Managing risk is difficult enough but can be exceptionally challenging with all we are facing now. We live in a double Black Swan period. A “Black Swan,” as defined by author
Nassim Taleb (2006), is that rare event we never see coming, but changes everything. It could be a war, an assassination, a storm, an earthquake, a tsunami, a major economic event, or an epidemic. The Black Swan produces chaos, upsets entire societies or nations, and creates uncertainty. One such event is extremely difficult to manage, but two at the same time becomes an existential threat. The extreme nature and the unpredictability of these events upsets the calculations for risk management analysis, and forces new thinking and hopefully new solutions.
Risk managers know that assessing risk, and making risk calculations, depends as much on what we do not know, as on what we do know. Risk considerations must include uncertainty (Tversky and Fox, 1995). But when big events occur, such as the COVID19 pandemic, along with the social unrest in many major cities, even the most proficient of experts can be stymied in their attempts to provide effective solutions for their clients. They strain to find outcomes that provide realistic options, and more importantly, hope. If the event is immediate, and the uncertainty is high, the risk manager may be faced with either recommending a quick, mitigating plan, or a more well-reasoned, longer term strategy that has a higher probability of actually solving the problem. She most likely must do both.
One of the oldest sayings in the military is that amateurs talk strategy absent logistics, but professionals know that strategy depends on logistics. Risk professionals manage logistics in such a way that their clients’ probabilities of avoiding loss are enhanced. It’s the critical mission of such risk professionals to manage logistics in such a way as to maximize security and mitigate damage. Let’s use retail loss prevention (LP) as an example. LP managers cannot allow bias to alter their judgment when evaluating risk and determining strategy. Emotions are useful, but not in a cognitive process, thus LP professionals must remain mentally focused or “they could both misspend precious resources and be no more prepared for the next disaster” (Seivold, 2020).
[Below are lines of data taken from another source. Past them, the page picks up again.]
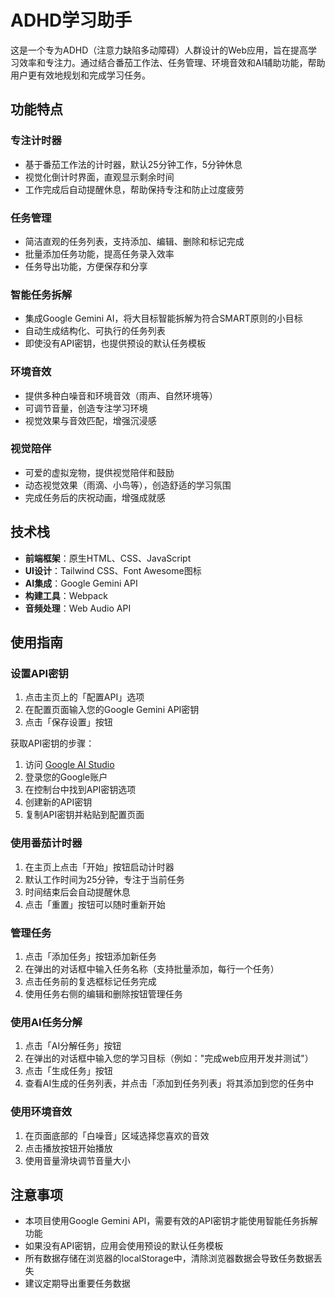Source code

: # ADHD学习助手

这是一个专为ADHD（注意力缺陷多动障碍）人群设计的Web应用，旨在提高学习效率和专注力。通过结合番茄工作法、任务管理、环境音效和AI辅助功能，帮助用户更有效地规划和完成学习任务。

## 功能特点

### 专注计时器
- 基于番茄工作法的计时器，默认25分钟工作，5分钟休息
- 视觉化倒计时界面，直观显示剩余时间
- 工作完成后自动提醒休息，帮助保持专注和防止过度疲劳

### 任务管理
- 简洁直观的任务列表，支持添加、编辑、删除和标记完成
- 批量添加任务功能，提高任务录入效率
- 任务导出功能，方便保存和分享

### 智能任务拆解
- 集成Google Gemini AI，将大目标智能拆解为符合SMART原则的小目标
- 自动生成结构化、可执行的任务列表
- 即使没有API密钥，也提供预设的默认任务模板

### 环境音效
- 提供多种白噪音和环境音效（雨声、自然环境等）
- 可调节音量，创造专注学习环境
- 视觉效果与音效匹配，增强沉浸感

### 视觉陪伴
- 可爱的虚拟宠物，提供视觉陪伴和鼓励
- 动态视觉效果（雨滴、小鸟等），创造舒适的学习氛围
- 完成任务后的庆祝动画，增强成就感

## 技术栈

- **前端框架**：原生HTML、CSS、JavaScript
- **UI设计**：Tailwind CSS、Font Awesome图标
- **AI集成**：Google Gemini API
- **构建工具**：Webpack
- **音频处理**：Web Audio API

## 使用指南

### 设置API密钥

1. 点击主页上的「配置API」选项
2. 在配置页面输入您的Google Gemini API密钥
3. 点击「保存设置」按钮

获取API密钥的步骤：
1. 访问 [Google AI Studio](https://ai.google.dev/)
2. 登录您的Google账户
3. 在控制台中找到API密钥选项
4. 创建新的API密钥
5. 复制API密钥并粘贴到配置页面

### 使用番茄计时器

1. 在主页上点击「开始」按钮启动计时器
2. 默认工作时间为25分钟，专注于当前任务
3. 时间结束后会自动提醒休息
4. 点击「重置」按钮可以随时重新开始

### 管理任务

1. 点击「添加任务」按钮添加新任务
2. 在弹出的对话框中输入任务名称（支持批量添加，每行一个任务）
3. 点击任务前的复选框标记任务完成
4. 使用任务右侧的编辑和删除按钮管理任务

### 使用AI任务分解

1. 点击「AI分解任务」按钮
2. 在弹出的对话框中输入您的学习目标（例如："完成web应用开发并测试"）
3. 点击「生成任务」按钮
4. 查看AI生成的任务列表，并点击「添加到任务列表」将其添加到您的任务中

### 使用环境音效

1. 在页面底部的「白噪音」区域选择您喜欢的音效
2. 点击播放按钮开始播放
3. 使用音量滑块调节音量大小

## 注意事项

- 本项目使用Google Gemini API，需要有效的API密钥才能使用智能任务拆解功能
- 如果没有API密钥，应用会使用预设的默认任务模板
- 所有数据存储在浏览器的localStorage中，清除浏览器数据会导致任务数据丢失
- 建议定期导出重要任务数据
Further, managers cannot allow the most recent event to control disaster planning as such a focus is usually “to the detriment of preparing for more probable events” (Seivold, 2020). Such biases as these, based in emotions and recency, are harmful to problem solving as a risk manager must “determine the proper calculus for each location based on risk” and ensure that all “estimated costs and probabilities” are included in the calculus (Seivold, 2020). Thus, when it comes to pandemics, mass social unrest and widespread economic hardship, the effective risk manager will understand that making the correct judgment depends, not just on the calculation and the relevant factors, but on choosing the method by which the calculation is made.
We tend to worry when faced with large negative events as described above, whether or not the damage potential is certain, as “people tend to focus on the potentially harmful outcome, rather than on the probability of occurrence (Seivold, 2020). Human beings tend to discount or ignore the damage from severe catastrophic events in order to defer the pain and anxiety of having to face dramatic consequences (Festinger, 1962). The events of 2020, with two Black Swans, underscores such human tendencies. The professional risk manager therefore must not only contend with the negatives from the COVID pandemic, the social unrest in big cities and the serious economic problems resulting from both, but also the stress and pressure overwhelmed clients suffer in the face of these multiple crises.
Festinger, L. (1962). Cognitive dissonance. Scientific American, 207(4), 93-106.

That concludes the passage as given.